Enhancing Shape Perception and Segmentation Consistency for Industrial Image Inspection
Guoxuan Mao, Ting Cao, Ziyang Li, Yuan Dong
TL;DR
This work tackles segmentation consistency for fixed components in industrial image inspection under real-time constraints. It introduces SPENet, a shape-aware two-path network employing a Spatial Path for shape extraction, a decoupled body–edge module, and a Variable Boundary Domain to supervise boundary information. A novel Consistency Mean Square Error ($CMSE$) metric is proposed to quantify segmentation consistency for fixed parts. On the PVC dataset, SPENet achieves state-of-the-art mIoU and CMSE performance with real-time speed, and shows competitive results on CityScapes, highlighting practical impact for industrial QA and potential transfer to other industrial vision tasks.
Abstract
Semantic segmentation stands as a pivotal research focus in computer vision. In the context of industrial image inspection, conventional semantic segmentation models fail to maintain the segmentation consistency of fixed components across varying contextual environments due to a lack of perception of object contours.
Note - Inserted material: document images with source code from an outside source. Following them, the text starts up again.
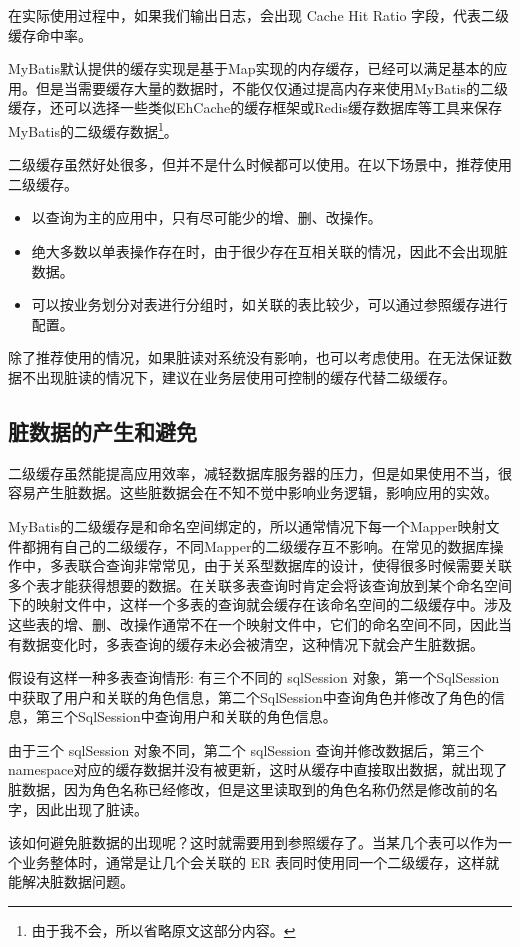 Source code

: 在实际使用过程中，如果我们输出日志，会出现 Cache Hit Ratio 字段，代表二级缓存命中率。

MyBatis默认提供的缓存实现是基于Map实现的内存缓存，已经可以满足基本的应用。但是当需要缓存大量的数据时，不能仅仅通过提高内存来使用MyBatis的二级缓存，还可以选择一些类似EhCache的缓存框架或Redis缓存数据库等工具来保存MyBatis的二级缓存数据\footnote{由于我不会，所以省略原文这部分内容。}。

二级缓存虽然好处很多，但并不是什么时候都可以使用。在以下场景中，推荐使用二级缓存。

\begin{itemize}
    \item 以查询为主的应用中，只有尽可能少的增、删、改操作。
    \item 绝大多数以单表操作存在时，由于很少存在互相关联的情况，因此不会出现脏数据。
    \item 可以按业务划分对表进行分组时，如关联的表比较少，可以通过参照缓存进行配置。
\end{itemize}

除了推荐使用的情况，如果脏读对系统没有影响，也可以考虑使用。在无法保证数据不出现脏读的情况下，建议在业务层使用可控制的缓存代替二级缓存。

\subsection{脏数据的产生和避免}

二级缓存虽然能提高应用效率，减轻数据库服务器的压力，但是如果使用不当，很容易产生脏数据。这些脏数据会在不知不觉中影响业务逻辑，影响应用的实效。

MyBatis的二级缓存是和命名空间绑定的，所以通常情况下每一个Mapper映射文件都拥有自己的二级缓存，不同Mapper的二级缓存互不影响。在常见的数据库操作中，多表联合查询非常常见，由于关系型数据库的设计，使得很多时候需要关联多个表才能获得想要的数据。在关联多表查询时肯定会将该查询放到某个命名空间下的映射文件中，这样一个多表的查询就会缓存在该命名空间的二级缓存中。涉及这些表的增、删、改操作通常不在一个映射文件中，它们的命名空间不同，因此当有数据变化时，多表查询的缓存未必会被清空，这种情况下就会产生脏数据。

假设有这样一种多表查询情形: 有三个不同的 sqlSession 对象，第一个SqlSession中获取了用户和关联的角色信息，第二个SqlSession中查询角色并修改了角色的信息，第三个SqlSession中查询用户和关联的角色信息。

由于三个 sqlSession 对象不同，第二个 sqlSession 查询并修改数据后，第三个namespace对应的缓存数据并没有被更新，这时从缓存中直接取出数据，就出现了脏数据，因为角色名称已经修改，但是这里读取到的角色名称仍然是修改前的名字，因此出现了脏读。

该如何避免脏数据的出现呢？这时就需要用到参照缓存了。当某几个表可以作为一个业务整体时，通常是让几个会关联的 ER 表同时使用同一个二级缓存，这样就能解决脏数据问题。

\newpage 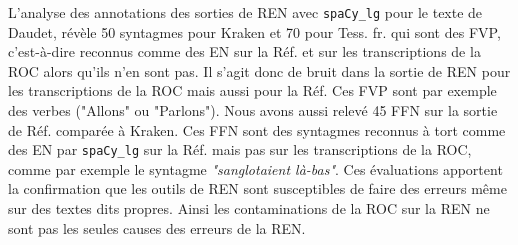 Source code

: %     


L'analyse des annotations des sorties de REN avec \texttt{spaCy\_lg} pour le texte de Daudet, révèle 50 syntagmes pour Kraken et 70 pour Tess. fr. qui sont des FVP, c'est-à-dire reconnus comme des EN sur la Réf. et sur les transcriptions de la ROC alors qu'ils n'en sont pas. Il s'agit donc de bruit dans la sortie de REN pour les transcriptions de la ROC mais aussi pour la Réf. Ces FVP sont par exemple des verbes ("Allons" ou "Parlons"). Nous avons aussi relevé 45 FFN sur la sortie de Réf. comparée à Kraken. Ces FFN sont des syntagmes reconnus à tort comme des EN par \texttt{spaCy\_lg} sur la Réf. mais pas sur les transcriptions de la ROC, comme par exemple le syntagme \textit{"sanglotaient là-bas"}. Ces évaluations apportent la confirmation que les outils de REN sont susceptibles de faire des erreurs même sur des textes dits \og{}propres\fg{}. Ainsi les contaminations de la ROC sur la REN ne sont pas les seules causes des erreurs de la REN. 




%    
%


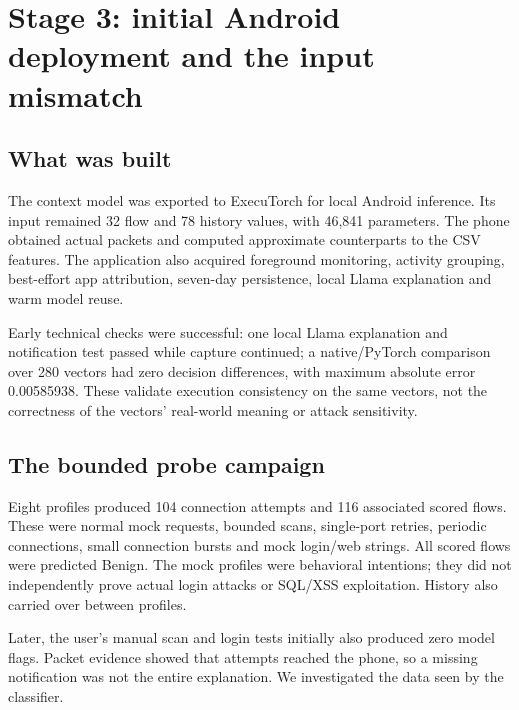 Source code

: \documentclass[11pt,a4paper,oneside]{report}
\begin{document}
\chapter{Stage 3: initial Android deployment and the input mismatch}
\section{What was built}
The context model was exported to ExecuTorch for local Android inference. Its input remained 32 flow and 78 history values, with 46,841 parameters. The phone obtained actual packets and computed approximate counterparts to the CSV features. The application also acquired foreground monitoring, activity grouping, best-effort app attribution, seven-day persistence, local Llama explanation and warm model reuse.

Early technical checks were successful: one local Llama explanation and notification test passed while capture continued; a native/PyTorch comparison over 280 vectors had zero decision differences, with maximum absolute error 0.00585938. These validate execution consistency on the same vectors, not the correctness of the vectors' real-world meaning or attack sensitivity.

\section{The bounded probe campaign}
Eight profiles produced 104 connection attempts and 116 associated scored flows. These were normal mock requests, bounded scans, single-port retries, periodic connections, small connection bursts and mock login/web strings. All scored flows were predicted Benign. The mock profiles were behavioral intentions; they did not independently prove actual login attacks or SQL/XSS exploitation. History also carried over between profiles.

Later, the user's manual scan and login tests initially also produced zero model flags. Packet evidence showed that attempts reached the phone, so a missing notification was not the entire explanation. We investigated the data seen by the classifier.
\end{document}

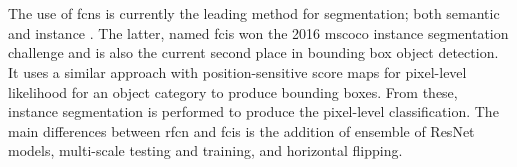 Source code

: \documentclass[a4paper,twoside]{article}
\begin{document}
\\\\
The use of \glspl{fcn} is currently the leading method for segmentation; both semantic \cite{semfcn} and instance \cite{instancefcn}. The latter, named \gls{fcis} won the 2016 \gls{mscoco} instance segmentation challenge and is also the current second place in bounding box object detection. It uses a similar approach with position-sensitive score maps for pixel-level likelihood for an object category to produce bounding boxes. From these, instance segmentation is performed to produce the pixel-level classification. The main differences between \gls{rfcn} and \gls{fcis} is the addition of ensemble of ResNet models, multi-scale testing and training, and horizontal flipping.


\end{document}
Given the real-time constraints and limited computing capability of industrial image detection machines, it is also necessary to create efficient models to reduce computational complexity. In this work, a Shape-Aware Efficient Network (SPENet) is proposed, which focuses on the shapes of objects to achieve excellent segmentation consistency by separately supervising the extraction of boundary and body information from images. In SPENet, a novel method is introduced for describing fuzzy boundaries to better adapt to real-world scenarios named Variable Boundary Domain (VBD). Additionally, a new metric, Consistency Mean Square Error(CMSE), is proposed to measure segmentation consistency for fixed components. Our approach attains the best segmentation accuracy and competitive speed on our dataset, showcasing significant advantages in CMSE among numerous state-of-the-art real-time segmentation networks, achieving a reduction of over 50% compared to the previously top-performing models.